If that is what you are going for to accommodate like ease of out door shots, then it can work, but it could also be confusing if the time passage isn’t clearly conveyed.

A quick seasonal time-lapse between the final word of the break-up and the start of the music can also work, but it might seem crammed into the short space of a few beats between break-up and start of music. It all depends how it’s done.

Maybe you need something a bit simpler, direct and more along the lines of what you are trying to avoid with the SUPER: ONE YEAR LATER.

Edge of an answering machine in the foreground next to a little desk calendar-
Answering machine blinks 0 messages –
Calendar shows month and year-
Tilt up to a window–
Night becomes day in time-lapse (Real or artificially lit) –
Tilt down-
Calendar shows a month close to a year later AND a different year-
Answering machine blinks with 375 messages-
Phone rings-
Music starts.


How you might maintain the notion that time has passed (if you have to) could have consdierations for seasonal props, lighting, wardrobe, make-up etc.

-Thanks-
 
Dont forget that the lyrics (if its a song with words) might give the viewer plenty of information about the time change. Lyrics = Narration .

Also, as most lyrics are telling the story from the point of view of the "present day" start in the present.. and when its time to talk about the past, use flashback techniques.. old home movies of the "happy days" etc.. everyone knows a flashback when they see it..
 
It's better if you can figure out a way that is also a part of the story.

Best example I can think of off the top of my head: The Shawshank Redemption.

Remember those posters of Rita Hayworth, Marilyn Monroe, and Raquel Welch?

He covered up his escape tunnel with those posters too.
 
Don't know what your budget is, but maybe a way of showing it through either seasons or holidays? A scene with Valentines, a scene with easter, summer scenes(beach stuff), fall(raking leaves?), Halloween, Thanksgiving, ect). Stuff that shows the progress of the year, even if you don't have rain/snow equipment, the way they are dressed can go a long way.
 
Keeping a budget in mind, I would say hair change is the best, or maybe driving a different car? A little weight loss(pad the shirt a little). Piercings? I don't know I'm just spitballing.
 
Instead of looking for generic ideas about time, you should really be thinking about ways that suit the material. (The Shawshank example does this)

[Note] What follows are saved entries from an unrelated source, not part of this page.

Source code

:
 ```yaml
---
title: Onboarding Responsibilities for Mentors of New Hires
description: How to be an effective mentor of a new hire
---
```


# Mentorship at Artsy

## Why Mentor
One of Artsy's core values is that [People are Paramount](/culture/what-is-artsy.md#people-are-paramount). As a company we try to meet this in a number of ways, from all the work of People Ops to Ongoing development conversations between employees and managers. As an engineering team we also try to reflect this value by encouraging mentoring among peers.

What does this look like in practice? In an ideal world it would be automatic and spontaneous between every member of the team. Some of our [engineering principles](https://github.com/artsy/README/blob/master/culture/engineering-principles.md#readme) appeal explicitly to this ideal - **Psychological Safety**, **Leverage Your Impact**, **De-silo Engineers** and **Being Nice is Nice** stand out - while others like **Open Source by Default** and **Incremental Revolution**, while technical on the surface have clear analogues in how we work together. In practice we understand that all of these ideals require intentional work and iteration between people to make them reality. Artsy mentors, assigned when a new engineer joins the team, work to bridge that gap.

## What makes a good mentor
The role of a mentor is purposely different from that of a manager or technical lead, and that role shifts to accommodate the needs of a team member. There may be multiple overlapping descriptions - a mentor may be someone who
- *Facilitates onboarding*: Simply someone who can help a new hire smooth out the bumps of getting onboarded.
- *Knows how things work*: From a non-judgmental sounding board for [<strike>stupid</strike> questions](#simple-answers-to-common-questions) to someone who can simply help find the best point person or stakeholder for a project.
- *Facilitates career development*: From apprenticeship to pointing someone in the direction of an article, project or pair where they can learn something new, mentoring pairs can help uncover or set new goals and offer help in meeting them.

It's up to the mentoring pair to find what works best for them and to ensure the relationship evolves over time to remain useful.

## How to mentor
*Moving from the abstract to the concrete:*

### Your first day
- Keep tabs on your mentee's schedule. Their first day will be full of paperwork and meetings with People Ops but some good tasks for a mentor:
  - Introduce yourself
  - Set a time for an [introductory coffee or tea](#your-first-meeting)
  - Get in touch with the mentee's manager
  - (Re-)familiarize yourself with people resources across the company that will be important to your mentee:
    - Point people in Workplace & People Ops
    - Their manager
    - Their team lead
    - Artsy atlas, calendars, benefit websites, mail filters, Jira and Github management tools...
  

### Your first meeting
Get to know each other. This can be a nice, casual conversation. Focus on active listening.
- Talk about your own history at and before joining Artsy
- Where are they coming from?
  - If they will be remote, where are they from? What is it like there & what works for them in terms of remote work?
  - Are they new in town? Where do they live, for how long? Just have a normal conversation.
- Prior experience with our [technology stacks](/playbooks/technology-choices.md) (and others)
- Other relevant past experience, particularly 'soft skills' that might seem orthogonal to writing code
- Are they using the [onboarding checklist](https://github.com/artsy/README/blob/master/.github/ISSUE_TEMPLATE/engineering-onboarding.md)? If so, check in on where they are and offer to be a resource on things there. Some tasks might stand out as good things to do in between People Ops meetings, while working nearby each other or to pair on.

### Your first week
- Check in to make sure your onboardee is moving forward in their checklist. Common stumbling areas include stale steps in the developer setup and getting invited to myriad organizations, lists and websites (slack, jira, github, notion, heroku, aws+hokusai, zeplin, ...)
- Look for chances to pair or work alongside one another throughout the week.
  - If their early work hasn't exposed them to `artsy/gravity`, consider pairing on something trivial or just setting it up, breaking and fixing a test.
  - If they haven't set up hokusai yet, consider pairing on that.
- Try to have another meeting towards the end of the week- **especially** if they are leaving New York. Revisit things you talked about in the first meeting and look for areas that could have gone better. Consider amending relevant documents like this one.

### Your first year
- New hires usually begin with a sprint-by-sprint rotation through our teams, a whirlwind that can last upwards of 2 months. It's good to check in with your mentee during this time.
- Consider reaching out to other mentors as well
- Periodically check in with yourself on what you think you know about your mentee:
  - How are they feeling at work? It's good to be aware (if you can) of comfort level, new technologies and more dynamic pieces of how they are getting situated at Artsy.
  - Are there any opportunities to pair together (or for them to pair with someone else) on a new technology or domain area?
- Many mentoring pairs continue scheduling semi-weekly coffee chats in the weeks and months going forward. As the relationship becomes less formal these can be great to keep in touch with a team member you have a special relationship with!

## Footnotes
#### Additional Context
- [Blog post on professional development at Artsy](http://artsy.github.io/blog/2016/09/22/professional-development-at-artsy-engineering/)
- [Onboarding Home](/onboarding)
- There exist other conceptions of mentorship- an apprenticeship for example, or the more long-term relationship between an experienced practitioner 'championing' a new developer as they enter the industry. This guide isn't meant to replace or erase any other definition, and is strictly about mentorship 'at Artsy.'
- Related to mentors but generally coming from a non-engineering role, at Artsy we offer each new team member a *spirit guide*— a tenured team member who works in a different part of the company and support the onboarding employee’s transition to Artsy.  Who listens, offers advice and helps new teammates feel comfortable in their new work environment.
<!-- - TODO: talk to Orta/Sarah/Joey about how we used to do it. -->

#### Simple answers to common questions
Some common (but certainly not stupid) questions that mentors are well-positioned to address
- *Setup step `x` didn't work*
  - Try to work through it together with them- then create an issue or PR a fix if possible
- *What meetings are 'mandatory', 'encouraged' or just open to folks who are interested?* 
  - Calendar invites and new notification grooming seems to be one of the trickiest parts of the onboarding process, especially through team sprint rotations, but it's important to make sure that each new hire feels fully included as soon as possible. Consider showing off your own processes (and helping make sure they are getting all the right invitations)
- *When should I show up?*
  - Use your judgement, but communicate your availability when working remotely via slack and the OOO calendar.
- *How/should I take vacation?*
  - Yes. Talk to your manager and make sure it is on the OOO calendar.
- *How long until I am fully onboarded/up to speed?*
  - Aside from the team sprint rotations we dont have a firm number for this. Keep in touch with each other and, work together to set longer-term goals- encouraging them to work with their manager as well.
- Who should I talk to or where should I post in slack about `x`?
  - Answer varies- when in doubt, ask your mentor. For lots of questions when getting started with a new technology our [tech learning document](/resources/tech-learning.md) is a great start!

Is a year a long time (for an argument, maybe), or a short one (because I will love you forever)? Should dandelions blossom in time-lapse, or the Earth spin furiously through space? What's the scale? Should Bush give way to Obama? Should 30-foot phone cords give way to cordlesses and mobiles? Should Britney make way for (or out with) Gaga? Broken arms, broken hearts, tattoos revised, new cars, old cars, new skills... if you have a clear connection to story then your choices will be the right ones.

Generic choices = generic film = yawn. Change channel to next 20 youtube suggestions.